┌──

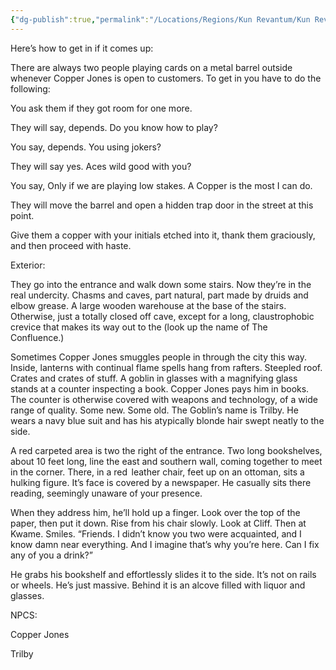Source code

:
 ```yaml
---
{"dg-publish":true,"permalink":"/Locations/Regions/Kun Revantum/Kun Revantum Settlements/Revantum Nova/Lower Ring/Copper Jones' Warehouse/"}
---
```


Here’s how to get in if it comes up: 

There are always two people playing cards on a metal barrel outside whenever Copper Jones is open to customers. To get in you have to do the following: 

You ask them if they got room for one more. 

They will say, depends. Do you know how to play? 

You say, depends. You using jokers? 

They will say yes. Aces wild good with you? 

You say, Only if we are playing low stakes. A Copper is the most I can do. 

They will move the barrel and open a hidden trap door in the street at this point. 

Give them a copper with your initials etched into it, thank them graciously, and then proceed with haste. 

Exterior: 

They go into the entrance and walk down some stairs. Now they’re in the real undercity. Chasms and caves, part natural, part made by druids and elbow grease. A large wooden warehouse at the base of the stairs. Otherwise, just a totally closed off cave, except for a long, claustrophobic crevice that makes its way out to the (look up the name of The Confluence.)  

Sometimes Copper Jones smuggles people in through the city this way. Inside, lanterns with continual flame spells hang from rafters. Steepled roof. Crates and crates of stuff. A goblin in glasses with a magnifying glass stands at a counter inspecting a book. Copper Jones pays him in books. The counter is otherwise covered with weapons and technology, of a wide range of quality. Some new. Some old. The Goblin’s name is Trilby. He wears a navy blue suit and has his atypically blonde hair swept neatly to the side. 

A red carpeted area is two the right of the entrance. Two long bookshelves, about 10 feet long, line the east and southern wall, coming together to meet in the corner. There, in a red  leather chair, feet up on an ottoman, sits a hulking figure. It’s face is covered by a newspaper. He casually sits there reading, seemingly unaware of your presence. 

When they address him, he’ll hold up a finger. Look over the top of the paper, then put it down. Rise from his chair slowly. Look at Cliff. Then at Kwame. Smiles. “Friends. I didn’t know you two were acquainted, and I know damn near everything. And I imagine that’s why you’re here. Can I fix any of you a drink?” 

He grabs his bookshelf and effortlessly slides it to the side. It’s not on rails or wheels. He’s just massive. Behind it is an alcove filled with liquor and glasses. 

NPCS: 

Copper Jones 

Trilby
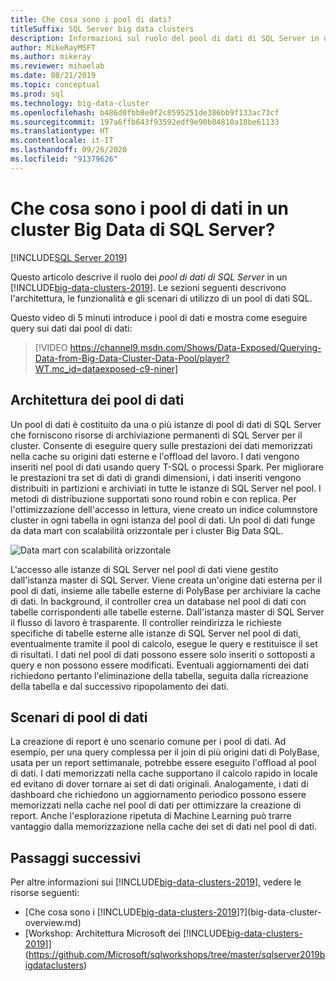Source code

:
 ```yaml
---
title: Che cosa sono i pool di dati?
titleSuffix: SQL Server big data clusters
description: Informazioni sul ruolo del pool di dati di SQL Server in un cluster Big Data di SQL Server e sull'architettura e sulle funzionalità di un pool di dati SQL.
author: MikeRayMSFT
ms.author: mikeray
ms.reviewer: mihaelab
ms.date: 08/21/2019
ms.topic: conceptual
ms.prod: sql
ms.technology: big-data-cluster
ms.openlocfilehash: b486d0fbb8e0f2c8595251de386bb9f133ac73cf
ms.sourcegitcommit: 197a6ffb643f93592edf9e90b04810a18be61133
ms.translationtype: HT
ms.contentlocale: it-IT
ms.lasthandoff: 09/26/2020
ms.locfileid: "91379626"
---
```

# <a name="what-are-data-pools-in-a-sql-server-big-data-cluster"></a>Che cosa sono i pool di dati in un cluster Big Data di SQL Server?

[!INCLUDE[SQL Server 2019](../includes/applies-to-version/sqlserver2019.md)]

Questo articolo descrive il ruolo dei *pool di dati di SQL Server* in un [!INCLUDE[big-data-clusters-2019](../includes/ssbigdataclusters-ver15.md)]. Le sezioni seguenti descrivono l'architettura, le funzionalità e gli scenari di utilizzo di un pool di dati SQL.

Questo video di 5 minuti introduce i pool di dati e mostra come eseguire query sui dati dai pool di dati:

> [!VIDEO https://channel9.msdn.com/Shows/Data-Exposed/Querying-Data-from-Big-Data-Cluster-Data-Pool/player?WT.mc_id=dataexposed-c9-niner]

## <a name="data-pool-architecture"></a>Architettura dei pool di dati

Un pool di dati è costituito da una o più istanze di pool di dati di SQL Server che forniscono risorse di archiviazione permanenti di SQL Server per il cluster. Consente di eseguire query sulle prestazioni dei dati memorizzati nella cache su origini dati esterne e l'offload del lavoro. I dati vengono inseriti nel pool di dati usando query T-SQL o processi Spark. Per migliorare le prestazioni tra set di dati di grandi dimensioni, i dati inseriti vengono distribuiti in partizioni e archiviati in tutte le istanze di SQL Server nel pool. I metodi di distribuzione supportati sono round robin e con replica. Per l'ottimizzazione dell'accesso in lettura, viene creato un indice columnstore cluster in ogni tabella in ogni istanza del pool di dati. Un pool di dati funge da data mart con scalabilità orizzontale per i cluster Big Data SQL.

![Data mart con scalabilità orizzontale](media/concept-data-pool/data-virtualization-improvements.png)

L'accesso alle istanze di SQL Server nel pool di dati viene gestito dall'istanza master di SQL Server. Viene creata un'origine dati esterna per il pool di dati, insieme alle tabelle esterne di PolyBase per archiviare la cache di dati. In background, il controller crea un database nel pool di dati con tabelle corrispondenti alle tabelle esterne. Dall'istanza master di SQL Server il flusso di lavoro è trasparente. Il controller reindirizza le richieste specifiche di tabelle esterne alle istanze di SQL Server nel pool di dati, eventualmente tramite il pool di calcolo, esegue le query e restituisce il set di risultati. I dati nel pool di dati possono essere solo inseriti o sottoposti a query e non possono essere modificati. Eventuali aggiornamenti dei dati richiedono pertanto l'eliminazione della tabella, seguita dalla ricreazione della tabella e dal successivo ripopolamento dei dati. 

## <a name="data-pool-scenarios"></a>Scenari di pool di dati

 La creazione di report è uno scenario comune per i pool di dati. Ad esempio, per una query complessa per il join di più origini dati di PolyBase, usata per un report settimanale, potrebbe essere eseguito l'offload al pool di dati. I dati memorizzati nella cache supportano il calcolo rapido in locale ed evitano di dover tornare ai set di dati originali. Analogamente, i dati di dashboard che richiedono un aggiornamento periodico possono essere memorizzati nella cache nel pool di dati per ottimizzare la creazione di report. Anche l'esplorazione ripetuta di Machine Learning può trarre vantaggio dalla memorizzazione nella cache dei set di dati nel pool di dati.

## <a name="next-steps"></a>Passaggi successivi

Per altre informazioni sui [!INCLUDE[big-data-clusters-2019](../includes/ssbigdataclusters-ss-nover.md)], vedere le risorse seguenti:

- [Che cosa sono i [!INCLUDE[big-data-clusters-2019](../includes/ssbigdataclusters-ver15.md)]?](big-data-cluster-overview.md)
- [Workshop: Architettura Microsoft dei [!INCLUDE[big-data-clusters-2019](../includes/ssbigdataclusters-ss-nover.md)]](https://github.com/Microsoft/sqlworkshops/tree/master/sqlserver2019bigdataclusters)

└──
┌──

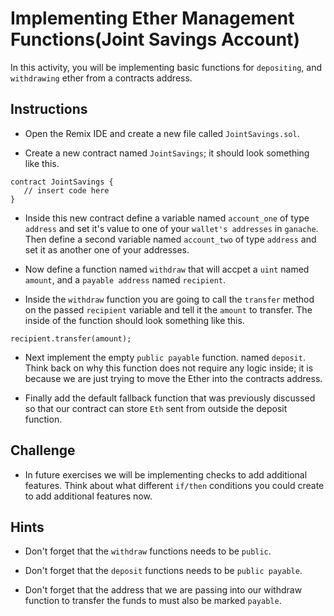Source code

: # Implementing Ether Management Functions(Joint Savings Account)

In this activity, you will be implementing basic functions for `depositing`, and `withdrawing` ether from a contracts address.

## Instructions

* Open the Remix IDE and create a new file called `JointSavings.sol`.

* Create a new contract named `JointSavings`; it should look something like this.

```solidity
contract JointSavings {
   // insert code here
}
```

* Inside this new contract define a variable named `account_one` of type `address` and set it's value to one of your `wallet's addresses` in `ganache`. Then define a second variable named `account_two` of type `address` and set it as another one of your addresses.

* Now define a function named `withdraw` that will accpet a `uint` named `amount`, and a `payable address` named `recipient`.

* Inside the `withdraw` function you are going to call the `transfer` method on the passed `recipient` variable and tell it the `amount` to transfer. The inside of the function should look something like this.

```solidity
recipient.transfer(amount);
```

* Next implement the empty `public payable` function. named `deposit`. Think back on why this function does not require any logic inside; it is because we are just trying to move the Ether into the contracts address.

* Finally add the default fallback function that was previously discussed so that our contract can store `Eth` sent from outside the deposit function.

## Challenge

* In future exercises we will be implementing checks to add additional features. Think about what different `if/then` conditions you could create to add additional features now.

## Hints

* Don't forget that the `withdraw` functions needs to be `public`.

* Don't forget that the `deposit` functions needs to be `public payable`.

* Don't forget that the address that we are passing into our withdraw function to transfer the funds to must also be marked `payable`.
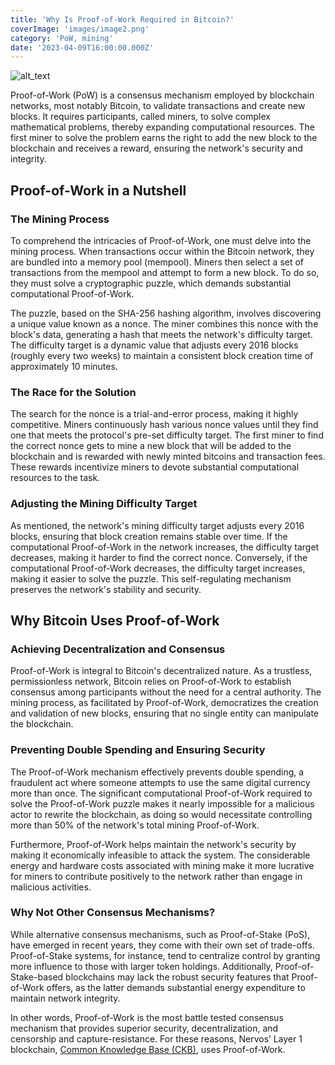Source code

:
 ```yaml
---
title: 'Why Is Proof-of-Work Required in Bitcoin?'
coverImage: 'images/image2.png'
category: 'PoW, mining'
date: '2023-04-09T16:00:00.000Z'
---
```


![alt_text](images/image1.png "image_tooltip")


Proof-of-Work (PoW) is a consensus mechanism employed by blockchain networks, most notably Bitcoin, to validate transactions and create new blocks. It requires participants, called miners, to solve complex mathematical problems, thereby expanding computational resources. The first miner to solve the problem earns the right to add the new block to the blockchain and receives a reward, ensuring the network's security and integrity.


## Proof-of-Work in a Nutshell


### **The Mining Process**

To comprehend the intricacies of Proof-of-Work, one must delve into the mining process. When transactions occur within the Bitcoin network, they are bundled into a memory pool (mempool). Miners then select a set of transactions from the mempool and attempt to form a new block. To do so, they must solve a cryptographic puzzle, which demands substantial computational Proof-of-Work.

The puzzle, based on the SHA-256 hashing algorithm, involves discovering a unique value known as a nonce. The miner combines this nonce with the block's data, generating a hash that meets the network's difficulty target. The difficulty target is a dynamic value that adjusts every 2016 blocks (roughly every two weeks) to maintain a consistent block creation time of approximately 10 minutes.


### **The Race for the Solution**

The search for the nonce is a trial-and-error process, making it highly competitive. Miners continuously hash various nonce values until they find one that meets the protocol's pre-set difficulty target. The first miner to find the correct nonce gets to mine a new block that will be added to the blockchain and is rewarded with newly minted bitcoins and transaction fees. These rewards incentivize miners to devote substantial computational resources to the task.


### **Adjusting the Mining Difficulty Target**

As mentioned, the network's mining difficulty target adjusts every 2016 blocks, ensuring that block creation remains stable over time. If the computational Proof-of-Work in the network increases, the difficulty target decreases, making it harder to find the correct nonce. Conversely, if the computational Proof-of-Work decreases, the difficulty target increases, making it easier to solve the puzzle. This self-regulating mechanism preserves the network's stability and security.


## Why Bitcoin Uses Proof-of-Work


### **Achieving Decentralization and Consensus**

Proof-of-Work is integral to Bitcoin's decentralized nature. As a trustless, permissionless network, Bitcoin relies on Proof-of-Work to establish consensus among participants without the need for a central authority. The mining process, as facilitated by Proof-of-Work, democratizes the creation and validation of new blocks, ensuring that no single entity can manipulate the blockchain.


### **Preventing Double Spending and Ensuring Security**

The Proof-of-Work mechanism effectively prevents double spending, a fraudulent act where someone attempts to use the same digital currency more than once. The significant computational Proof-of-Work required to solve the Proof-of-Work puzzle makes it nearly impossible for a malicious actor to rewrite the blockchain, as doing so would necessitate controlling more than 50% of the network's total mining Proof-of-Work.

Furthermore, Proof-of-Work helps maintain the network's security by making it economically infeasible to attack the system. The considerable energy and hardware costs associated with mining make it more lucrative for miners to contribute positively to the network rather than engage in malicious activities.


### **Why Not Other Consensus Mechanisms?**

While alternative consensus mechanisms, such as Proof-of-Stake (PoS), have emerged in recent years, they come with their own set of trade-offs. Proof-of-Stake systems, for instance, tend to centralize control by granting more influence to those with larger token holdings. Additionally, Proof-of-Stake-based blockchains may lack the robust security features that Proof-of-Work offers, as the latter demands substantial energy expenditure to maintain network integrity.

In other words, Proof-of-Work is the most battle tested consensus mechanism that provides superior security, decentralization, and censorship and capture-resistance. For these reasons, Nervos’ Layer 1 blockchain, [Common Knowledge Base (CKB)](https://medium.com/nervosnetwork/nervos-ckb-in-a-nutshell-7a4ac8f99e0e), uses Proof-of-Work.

└──
┌──

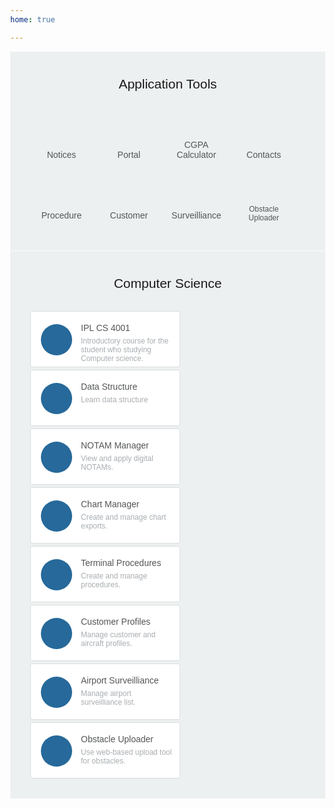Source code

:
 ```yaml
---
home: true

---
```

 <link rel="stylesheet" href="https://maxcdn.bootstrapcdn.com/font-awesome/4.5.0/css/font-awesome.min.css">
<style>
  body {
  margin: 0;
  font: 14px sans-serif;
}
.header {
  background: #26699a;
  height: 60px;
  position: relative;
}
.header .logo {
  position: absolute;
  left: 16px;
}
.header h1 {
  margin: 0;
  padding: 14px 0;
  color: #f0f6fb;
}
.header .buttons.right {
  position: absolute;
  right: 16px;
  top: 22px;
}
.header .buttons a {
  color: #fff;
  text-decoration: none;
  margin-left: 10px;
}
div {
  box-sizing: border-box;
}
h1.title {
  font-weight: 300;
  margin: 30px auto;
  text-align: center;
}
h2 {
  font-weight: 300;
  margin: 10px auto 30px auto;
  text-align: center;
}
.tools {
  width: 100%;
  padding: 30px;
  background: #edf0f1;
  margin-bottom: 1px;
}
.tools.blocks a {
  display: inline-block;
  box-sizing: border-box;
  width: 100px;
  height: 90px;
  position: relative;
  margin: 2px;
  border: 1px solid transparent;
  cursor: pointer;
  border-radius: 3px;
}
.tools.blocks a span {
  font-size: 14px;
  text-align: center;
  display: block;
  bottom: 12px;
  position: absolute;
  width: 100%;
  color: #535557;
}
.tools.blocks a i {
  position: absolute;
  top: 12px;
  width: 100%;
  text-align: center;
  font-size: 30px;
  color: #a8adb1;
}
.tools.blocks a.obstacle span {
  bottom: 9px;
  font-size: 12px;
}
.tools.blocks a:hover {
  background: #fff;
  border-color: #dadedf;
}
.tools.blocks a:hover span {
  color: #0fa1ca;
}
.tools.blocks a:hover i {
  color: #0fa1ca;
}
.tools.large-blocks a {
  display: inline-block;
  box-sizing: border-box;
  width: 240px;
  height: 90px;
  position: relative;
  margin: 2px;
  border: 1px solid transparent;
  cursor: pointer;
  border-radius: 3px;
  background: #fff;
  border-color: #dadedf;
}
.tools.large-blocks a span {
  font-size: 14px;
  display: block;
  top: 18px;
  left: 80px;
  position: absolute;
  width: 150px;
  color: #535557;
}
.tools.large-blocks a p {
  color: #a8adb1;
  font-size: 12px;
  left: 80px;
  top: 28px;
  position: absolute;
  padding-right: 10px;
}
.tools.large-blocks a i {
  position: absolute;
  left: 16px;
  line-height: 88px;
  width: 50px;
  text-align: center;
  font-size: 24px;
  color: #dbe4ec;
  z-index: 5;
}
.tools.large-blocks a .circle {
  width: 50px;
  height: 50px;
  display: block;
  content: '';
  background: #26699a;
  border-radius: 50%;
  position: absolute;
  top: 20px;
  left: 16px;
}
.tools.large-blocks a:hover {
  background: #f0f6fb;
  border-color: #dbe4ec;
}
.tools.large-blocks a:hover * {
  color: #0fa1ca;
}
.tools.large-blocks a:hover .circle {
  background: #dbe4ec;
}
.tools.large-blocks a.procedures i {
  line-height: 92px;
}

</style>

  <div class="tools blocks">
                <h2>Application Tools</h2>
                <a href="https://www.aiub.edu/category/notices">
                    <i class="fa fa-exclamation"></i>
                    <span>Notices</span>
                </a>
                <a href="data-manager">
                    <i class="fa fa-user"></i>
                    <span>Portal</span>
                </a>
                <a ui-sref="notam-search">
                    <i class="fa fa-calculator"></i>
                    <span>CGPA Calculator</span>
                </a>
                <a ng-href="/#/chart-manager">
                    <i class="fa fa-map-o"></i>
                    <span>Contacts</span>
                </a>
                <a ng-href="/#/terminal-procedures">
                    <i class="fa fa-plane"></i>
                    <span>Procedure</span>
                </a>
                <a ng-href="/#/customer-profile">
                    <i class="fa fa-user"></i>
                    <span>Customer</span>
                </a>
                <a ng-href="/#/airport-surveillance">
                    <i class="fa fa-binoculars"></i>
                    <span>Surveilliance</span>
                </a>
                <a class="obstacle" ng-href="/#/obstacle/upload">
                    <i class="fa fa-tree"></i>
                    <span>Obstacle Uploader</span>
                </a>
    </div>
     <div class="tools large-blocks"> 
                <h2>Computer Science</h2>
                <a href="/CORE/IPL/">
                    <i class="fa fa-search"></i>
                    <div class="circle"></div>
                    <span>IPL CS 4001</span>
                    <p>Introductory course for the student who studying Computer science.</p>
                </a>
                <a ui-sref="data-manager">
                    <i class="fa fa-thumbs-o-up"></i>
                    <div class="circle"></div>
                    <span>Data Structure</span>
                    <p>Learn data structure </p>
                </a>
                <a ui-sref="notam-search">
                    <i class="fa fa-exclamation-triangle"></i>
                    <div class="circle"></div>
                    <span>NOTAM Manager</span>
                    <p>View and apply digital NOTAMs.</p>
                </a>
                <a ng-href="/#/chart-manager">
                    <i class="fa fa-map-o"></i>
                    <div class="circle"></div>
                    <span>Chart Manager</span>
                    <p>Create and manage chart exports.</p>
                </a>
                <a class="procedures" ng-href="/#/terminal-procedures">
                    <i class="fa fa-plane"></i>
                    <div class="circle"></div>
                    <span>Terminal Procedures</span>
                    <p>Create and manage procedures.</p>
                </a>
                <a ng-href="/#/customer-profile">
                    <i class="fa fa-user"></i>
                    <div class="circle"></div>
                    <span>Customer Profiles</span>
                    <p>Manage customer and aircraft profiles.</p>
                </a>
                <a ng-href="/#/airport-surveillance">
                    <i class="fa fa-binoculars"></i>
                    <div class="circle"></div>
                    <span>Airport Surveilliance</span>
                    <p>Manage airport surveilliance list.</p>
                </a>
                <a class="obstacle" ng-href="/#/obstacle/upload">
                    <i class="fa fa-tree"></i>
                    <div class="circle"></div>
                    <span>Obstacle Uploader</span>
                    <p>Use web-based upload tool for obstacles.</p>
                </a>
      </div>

└──

ABOUT THIS TASK -> Scan the records for lines with the word "outside". Report how many, with no other words.

YOUR SOLUTION -> 2